Selasa, 04 Desember 2007

Menghindari Su’ul Khatimah (1)

Pada suatu hari ada satu rombongan dari Iran berkunjung ke Najaf. Najaf, adalah sebuah kota di Irak tempat dimakamkannya Imam Ali kw. Di situ juga terdapat banyak pesantren-pesantren. Hampir semua ulama-ulama besar di kalangan Ahlulbait, pernah singgah dan belajar di Najaf ini. Bahkan pernah salah seorang lulusan Najaf berkunjung kepada kita, dan shalat di Mihrab ini (masjid Al-Munawarah) Beliau mengajak saya untuk sekali waktu belajar juga di Najaf, sekaligus mengambil berkah dan ulama-ulama besar di sana. Imam Khomaini juga pernah menghabiskan masa di Najaf.

Karena menjadi pusat ilmu pengetahuan, Najaf kemudian memperoleh gelar Najaf Al-Asyraf, Najaf yang mulia. Kota ilmu kedua setelah Najaf adalah Qum. Najaf ini, seperti kita ketahui pada peperangan akhir-akhir ini, sudah duluan jatuh sebelum Baghdad. Ketika Tentara Inggris mau masuk ke Najaf, mau menjarah Masjid Imam Ali yang ada di situ, seluruh penduduk kota Najaf berbaris membentuk tameng-tameng hidup. Ribuan manusia berbaris di jalan raya menghalangi tentara Inggris yang mau masuk ke situ. Tampaknya penduduk itu bertekad untuk syahid, demi mempertahankan kesucian kota Najaf.

Ada satu rombongan dan Iran, berkunjung kepada salah seorang di Najaf. Sebelum berpisah, sebelum pulang ke kampung halamannya mereka meminta doa supaya memperolah husnul khatimah (di kalangan mazhab Ahlulbait, istilah yang lebih populer bukan husnul khatimah, tetapi husnul ‘aqibah ("ujung yang paling baik, ujung kehidupan yang paling baik"). Jadi mereka meminta doa agar memperoleh husnul khatimah.

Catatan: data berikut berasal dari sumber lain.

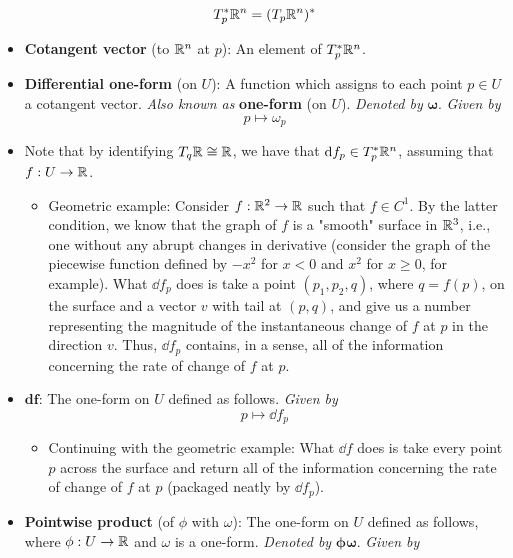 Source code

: \documentclass[../notes.tex]{subfiles}
\begin{document}
\begin{itemize}
    \begin{equation*}
        T_p^*\mathbb{R}^n = (T_p\mathbb{R}^n)^*
    \end{equation*}
    \item \textbf{Cotangent vector} (to $\mathbb{R}^n$ at $p$): An element of $T_p^*\mathbb{R}^n$.
    \item \textbf{Differential one-form} (on $U$): A function which assigns to each point $p\in U$ a cotangent vector. \emph{Also known as} \textbf{one-form} (on $U$). \emph{Denoted by} $\bm{\omega}$. \emph{Given by}
    \begin{equation*}
        p \mapsto \omega_p
    \end{equation*}
    \item Note that by identifying $T_q\mathbb{R}\cong\mathbb{R}$, we have that $\dd f_p\in T_p^*\mathbb{R}^n$, assuming that $f:U\to\mathbb{R}$.
    \begin{itemize}
        \item Geometric example: Consider $f:\mathbb{R}^2\to\mathbb{R}$ such that $f\in C^1$. By the latter condition, we know that the graph of $f$ is a "smooth" surface in $\mathbb{R}^3$, i.e., one without any abrupt changes in derivative (consider the graph of the piecewise function defined by $-x^2$ for $x<0$ and $x^2$ for $x\geq 0$, for example). What $\dd f_p$ does is take a point $(p_1,p_2,q)$, where $q=f(p)$, on the surface and a vector $v$ with tail at $(p,q)$, and give us a number representing the magnitude of the instantaneous change of $f$ at $p$ in the direction $v$. Thus, $\dd f_p$ contains, in a sense, all of the information concerning the rate of change of $f$ at $p$.
    \end{itemize}
    \item $\bm{\mathbf{d}f}$: The one-form on $U$ defined as follows. \emph{Given by}
    \begin{equation*}
        p \mapsto \dd f_p
    \end{equation*}
    \begin{itemize}
        \item Continuing with the geometric example: What $\dd f$ does is take every point $p$ across the surface and return all of the information concerning the rate of change of $f$ at $p$ (packaged neatly by $\dd f_p$).
    \end{itemize}
    \item \textbf{Pointwise product} (of $\phi$ with $\omega$): The one-form on $U$ defined as follows, where $\phi:U\to\mathbb{R}$ and $\omega$ is a one-form. \emph{Denoted by} $\bm{\phi\omega}$. \emph{Given by}
    \begin{equation*}

\end{equation*}
\end{itemize}
\end{document}
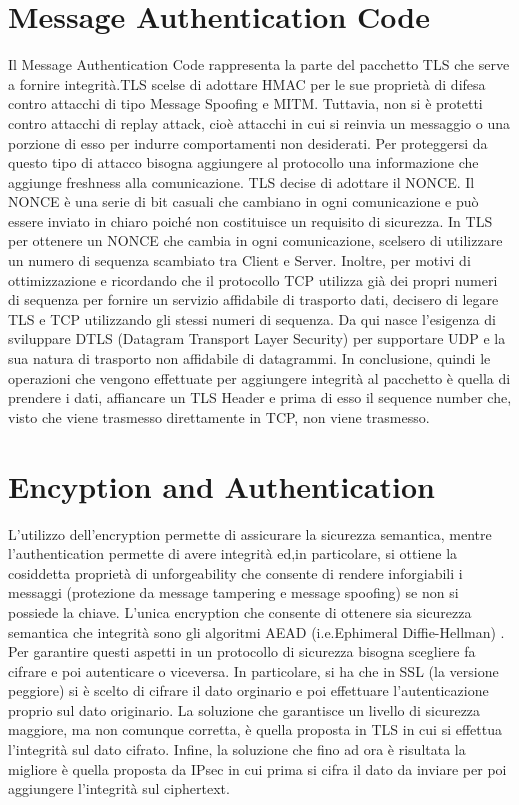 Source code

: \documentclass[a4paper,draft]{article}
\begin{document}
\section{Message Authentication Code}
Il Message Authentication Code rappresenta la parte del pacchetto TLS che serve a fornire integrità\@.TLS scelse di adottare HMAC per le sue proprietà di difesa contro attacchi di tipo Message Spoofing e MITM\@. Tuttavia, non si è protetti contro attacchi di replay attack, cioè attacchi in cui si reinvia un messaggio o una porzione di esso per indurre comportamenti non desiderati\@.
Per proteggersi da questo tipo di attacco bisogna aggiungere al protocollo una informazione che aggiunge freshness alla comunicazione\@. TLS decise di adottare il NONCE\@.
Il NONCE è una serie di bit casuali che cambiano in ogni comunicazione e può essere inviato in chiaro poiché non costituisce un requisito di sicurezza. In TLS per ottenere un NONCE che cambia in ogni comunicazione, scelsero di utilizzare un numero di sequenza scambiato tra Client e Server. Inoltre, per motivi di ottimizzazione e ricordando che il protocollo TCP utilizza già dei propri numeri di sequenza per fornire un servizio affidabile di trasporto dati, decisero di legare TLS e TCP utilizzando gli stessi numeri di sequenza\@.
Da qui nasce l'esigenza di sviluppare DTLS (Datagram Transport Layer Security) per supportare UDP e la sua natura di trasporto non affidabile di datagrammi\@.\newline
In conclusione, quindi le operazioni che vengono effettuate per aggiungere integrità al pacchetto è quella di prendere i dati, affiancare un TLS Header e prima di esso il sequence number che, visto che viene trasmesso direttamente in TCP, non viene trasmesso.
\section{Encyption and Authentication}
L'utilizzo dell'encryption permette di assicurare la sicurezza semantica, mentre l'authentication permette di avere integrità ed,in particolare, si ottiene la cosiddetta proprietà di unforgeability che consente di rendere inforgiabili i messaggi (protezione da message tampering e message spoofing) se non si possiede la chiave\@.
L'unica encryption che consente di ottenere sia sicurezza semantica che integrità sono gli algoritmi AEAD (i.e.Ephimeral Diffie-Hellman) \@.
Per garantire questi aspetti in un protocollo di sicurezza bisogna scegliere fa cifrare e poi autenticare o viceversa. In particolare, si ha che in SSL (la versione peggiore) si è scelto di cifrare il dato orginario e poi effettuare l'autenticazione proprio sul dato originario. La soluzione che garantisce un livello di sicurezza maggiore, ma non comunque corretta, è quella proposta in TLS in cui si effettua l'integrità sul dato cifrato\@. Infine, la soluzione che fino ad ora è risultata la migliore è quella proposta da IPsec in cui prima si cifra il dato da inviare per poi aggiungere l'integrità sul ciphertext.
\end{document}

Doanya pendek, bunyinya: "Allahummaj’al aqibata amrina khaira; ya Allah, jadikanlah ujung dan urusan kami ini kebaikan" Kepada yang hadir waktu itu, katanya, Mirza Al Kabin, quddisa sirruh, ulama besar itu berkata, "Mereka minta doa kepadaku doa yang paling penting, dan tidak ada doa yang lebih utama, lebih penting dan doa yang tadi." Yaitu kita berdoa, mudah-mudahan akhir dan urusan kita kebaikan, karena kalau akhir urusanitu keburukan, kita termasuk orang yang paling rugi. Akhir yang buruk itu disebut su’ul aqibah, atau lebih populer di tempat kita sebagai su‘ul khatimah, Al-Qur’an bahkan mengajarkan kepada kita doa supaya kita terhindar dari su’ul khatimah. "Rabbana la tuzigqulubana ba’da idz hadaitana wahablana min ladunka rahmah, innaka antal wahab.": Ya Allah, janganlah kau gelincirkan hati kami setelah kau berikan petunjuk kepada kami, anugrahkanlah kepada kami kasih sayangmu, sesungguhnya Kau Maha Pemberi Anugerah".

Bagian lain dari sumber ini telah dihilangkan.